[Opening EXCERPTED DATA section]
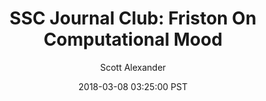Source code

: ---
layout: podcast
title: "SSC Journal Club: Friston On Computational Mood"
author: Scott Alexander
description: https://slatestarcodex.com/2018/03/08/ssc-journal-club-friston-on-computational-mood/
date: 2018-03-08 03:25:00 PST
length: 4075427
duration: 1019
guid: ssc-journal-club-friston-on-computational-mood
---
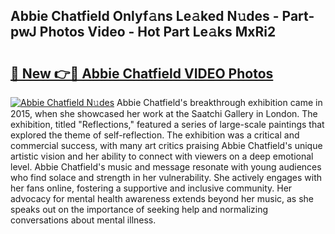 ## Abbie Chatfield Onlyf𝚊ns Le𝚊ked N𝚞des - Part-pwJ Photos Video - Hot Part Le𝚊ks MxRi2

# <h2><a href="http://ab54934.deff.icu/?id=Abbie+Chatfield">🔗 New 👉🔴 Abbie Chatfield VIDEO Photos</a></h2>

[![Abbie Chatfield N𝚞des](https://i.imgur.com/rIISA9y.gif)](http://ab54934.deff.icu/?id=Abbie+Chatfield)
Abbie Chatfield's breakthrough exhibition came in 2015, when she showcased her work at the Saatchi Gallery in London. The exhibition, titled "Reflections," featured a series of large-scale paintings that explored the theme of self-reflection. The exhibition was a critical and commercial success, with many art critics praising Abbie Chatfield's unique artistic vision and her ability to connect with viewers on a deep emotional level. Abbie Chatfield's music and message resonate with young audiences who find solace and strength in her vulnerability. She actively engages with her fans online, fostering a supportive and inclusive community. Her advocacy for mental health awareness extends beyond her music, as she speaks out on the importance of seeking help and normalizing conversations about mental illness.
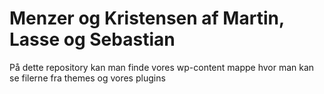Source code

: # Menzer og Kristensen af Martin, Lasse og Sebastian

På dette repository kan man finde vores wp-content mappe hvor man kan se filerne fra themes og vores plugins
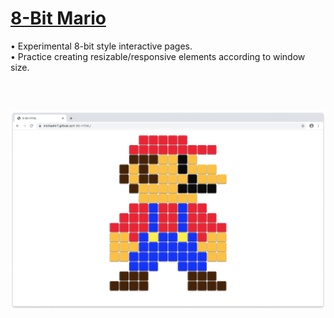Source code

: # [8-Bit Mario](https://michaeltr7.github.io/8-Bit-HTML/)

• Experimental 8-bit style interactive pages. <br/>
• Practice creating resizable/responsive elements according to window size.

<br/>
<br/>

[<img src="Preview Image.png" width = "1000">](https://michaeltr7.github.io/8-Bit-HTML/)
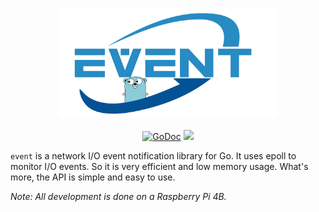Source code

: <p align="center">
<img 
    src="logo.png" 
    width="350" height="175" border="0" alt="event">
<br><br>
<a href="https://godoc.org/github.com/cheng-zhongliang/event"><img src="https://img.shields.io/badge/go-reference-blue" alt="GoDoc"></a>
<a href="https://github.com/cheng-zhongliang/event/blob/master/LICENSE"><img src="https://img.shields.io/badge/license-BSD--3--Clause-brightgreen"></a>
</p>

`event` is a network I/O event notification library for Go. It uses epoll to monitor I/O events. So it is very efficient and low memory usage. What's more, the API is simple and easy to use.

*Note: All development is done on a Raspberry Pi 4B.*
[Closing EXCERPTED DATA section]
- TASK DETAILS
Could you copy out every record exactly, minus the pictures?

- RESPONSE TO THIS EXERCISE
Source code

: ---
layout: podcast
title: "SSC Journal Club: Friston On Computational Mood"
author: Scott Alexander
description: https://slatestarcodex.com/2018/03/08/ssc-journal-club-friston-on-computational-mood/
date: 2018-03-08 03:25:00 PST
length: 4075427
duration: 1019
guid: ssc-journal-club-friston-on-computational-mood
---
 ## Abbie Chatfield Onlyf𝚊ns Le𝚊ked N𝚞des - Part-pwJ Photos Video - Hot Part Le𝚊ks MxRi2

# <h2><a href="http://ab54934.deff.icu/?id=Abbie+Chatfield">🔗 New 👉🔴 Abbie Chatfield VIDEO Photos</a></h2>

[![Abbie Chatfield N𝚞des](https://i.imgur.com/rIISA9y.gif)](http://ab54934.deff.icu/?id=Abbie+Chatfield)
Abbie Chatfield's breakthrough exhibition came in 2015, when she showcased her work at the Saatchi Gallery in London. The exhibition, titled "Reflections," featured a series of large-scale paintings that explored the theme of self-reflection. The exhibition was a critical and commercial success, with many art critics praising Abbie Chatfield's unique artistic vision and her ability to connect with viewers on a deep emotional level. Abbie Chatfield's music and message resonate with young audiences who find solace and strength in her vulnerability. She actively engages with her fans online, fostering a supportive and inclusive community. Her advocacy for mental health awareness extends beyond her music, as she speaks out on the importance of seeking help and normalizing conversations about mental illness.
Source code

: # Menzer og Kristensen af Martin, Lasse og Sebastian

På dette repository kan man finde vores wp-content mappe hvor man kan se filerne fra themes og vores plugins
Source code

: # [8-Bit Mario](https://michaeltr7.github.io/8-Bit-HTML/)

• Experimental 8-bit style interactive pages. <br/>
• Practice creating resizable/responsive elements according to window size.

<br/>
<br/>

[<img src="Preview Image.png" width = "1000">](https://michaeltr7.github.io/8-Bit-HTML/)
Source code

: <p align="center">
<img 
    src="logo.png" 
    width="350" height="175" border="0" alt="event">
<br><br>
<a href="https://godoc.org/github.com/cheng-zhongliang/event"><img src="https://img.shields.io/badge/go-reference-blue" alt="GoDoc"></a>
<a href="https://github.com/cheng-zhongliang/event/blob/master/LICENSE"><img src="https://img.shields.io/badge/license-BSD--3--Clause-brightgreen"></a>
</p>

`event` is a network I/O event notification library for Go. It uses epoll to monitor I/O events. So it is very efficient and low memory usage. What's more, the API is simple and easy to use.

*Note: All development is done on a Raspberry Pi 4B.*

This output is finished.